When placing a stop order for sale, you are trying to avoid further losses or to protect profits that occur if the stock price continues to fall. The stop price is always set below the current market price. For example, when you have stocks that you bought for $ 10 and are now selling for $ 25, you can decide to protect most of this profit by placing a stop order for sale, which states that the relevant shares should be sold when their market price will drop to $ 20, which guarantees you a profit of $ 10 per share.
You do not have to monitor the situation on the stock market every second. Instead, when the market price drops to $ 20, your stop order will automatically turn into a market order and be executed.
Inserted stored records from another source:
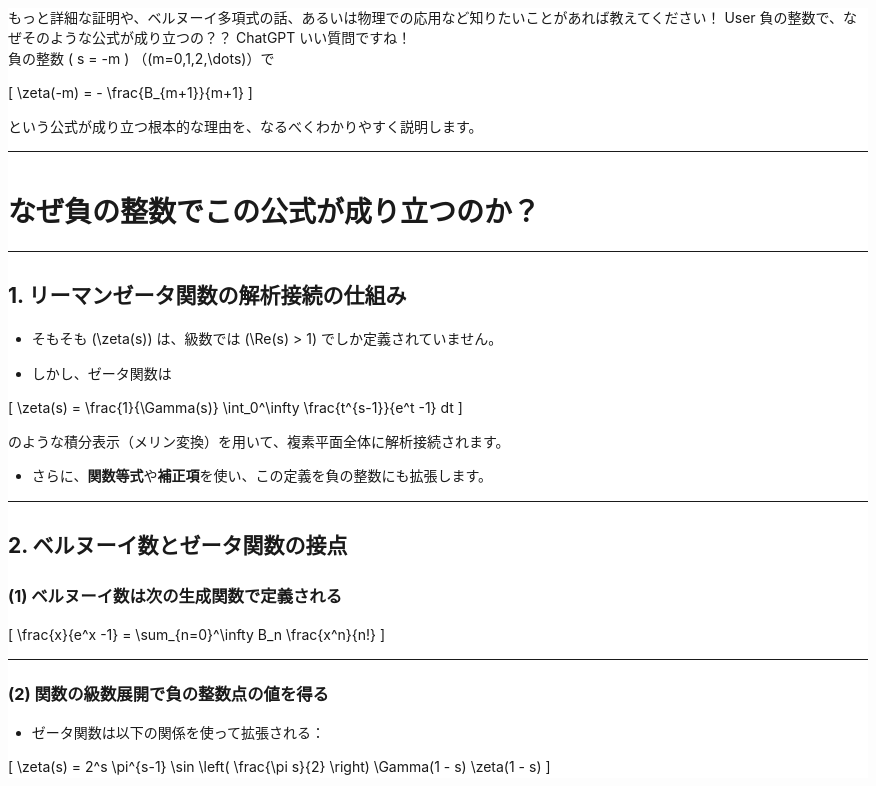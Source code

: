
もっと詳細な証明や、ベルヌーイ多項式の話、あるいは物理での応用など知りたいことがあれば教えてください！
User
負の整数で、なぜそのような公式が成り立つの？？
ChatGPT
いい質問ですね！  
負の整数 \( s = -m \) （\(m=0,1,2,\dots\)）で

\[
\zeta(-m) = - \frac{B_{m+1}}{m+1}
\]

という公式が成り立つ根本的な理由を、なるべくわかりやすく説明します。

---

# なぜ負の整数でこの公式が成り立つのか？

---

## 1. リーマンゼータ関数の解析接続の仕組み

- そもそも \(\zeta(s)\) は、級数では \(\Re(s) > 1\) でしか定義されていません。

- しかし、ゼータ関数は

\[
\zeta(s) = \frac{1}{\Gamma(s)} \int_0^\infty \frac{t^{s-1}}{e^t -1} dt
\]

のような積分表示（メリン変換）を用いて、複素平面全体に解析接続されます。

- さらに、**関数等式**や**補正項**を使い、この定義を負の整数にも拡張します。

---

## 2. ベルヌーイ数とゼータ関数の接点

### (1) ベルヌーイ数は次の生成関数で定義される

\[
\frac{x}{e^x -1} = \sum_{n=0}^\infty B_n \frac{x^n}{n!}
\]

---

### (2) 関数の級数展開で負の整数点の値を得る

- ゼータ関数は以下の関係を使って拡張される：

\[
\zeta(s) = 2^s \pi^{s-1} \sin \left( \frac{\pi s}{2} \right) \Gamma(1 - s) \zeta(1 - s)
\]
The big disadvantage of the stop order is that if for any reason a shock occurs in the stock market during the day that affects all stocks, a temporary price reduction may occur, which will cause your stop price to activate. If it turns out that such a fall in prices is nothing more than a short-term fluctuation, and not at all an indication that your shares are a “bad option” or that you risk losing your profits, then your shares may be sold even before as you have time to adequately respond to this situation.
After the stop price you specified is reached, the stop order automatically turns into a market order, and the price you actually receive may differ significantly from your stop price, especially in the case of a rapidly changing market situation. You can avoid this problem by placing a stop-limit order, which we will discuss in the next section.
Most often, stop orders are used for stocks that are bought and sold on the stock exchange. For example, you cannot place a stop order for stocks registered with NADAQ. If you require a stop, then your broker should actually simulate a stop order, watching the market and introducing a market or limit order that you set as a stop when the price of the relevant shares reaches the sales price you specified. Some broker-dealers do not accept the order "stop" for certain types of securities and almost never accept the order "stop" in respect of shares that are bought and sold on the over-the-counter securities market. If you intend to use stop orders, try to find out from the brokers you intend to work with, the following:
whether they accept stop orders;
what fee they charge for stop orders;
how to execute orders "stop", so that you later do not encounter any unpleasant surprises.
In the end, you are unlikely to like it if your execution of the stop order ends with the sale of shares that you did not intend to sell, or the sale of shares at an unacceptable price.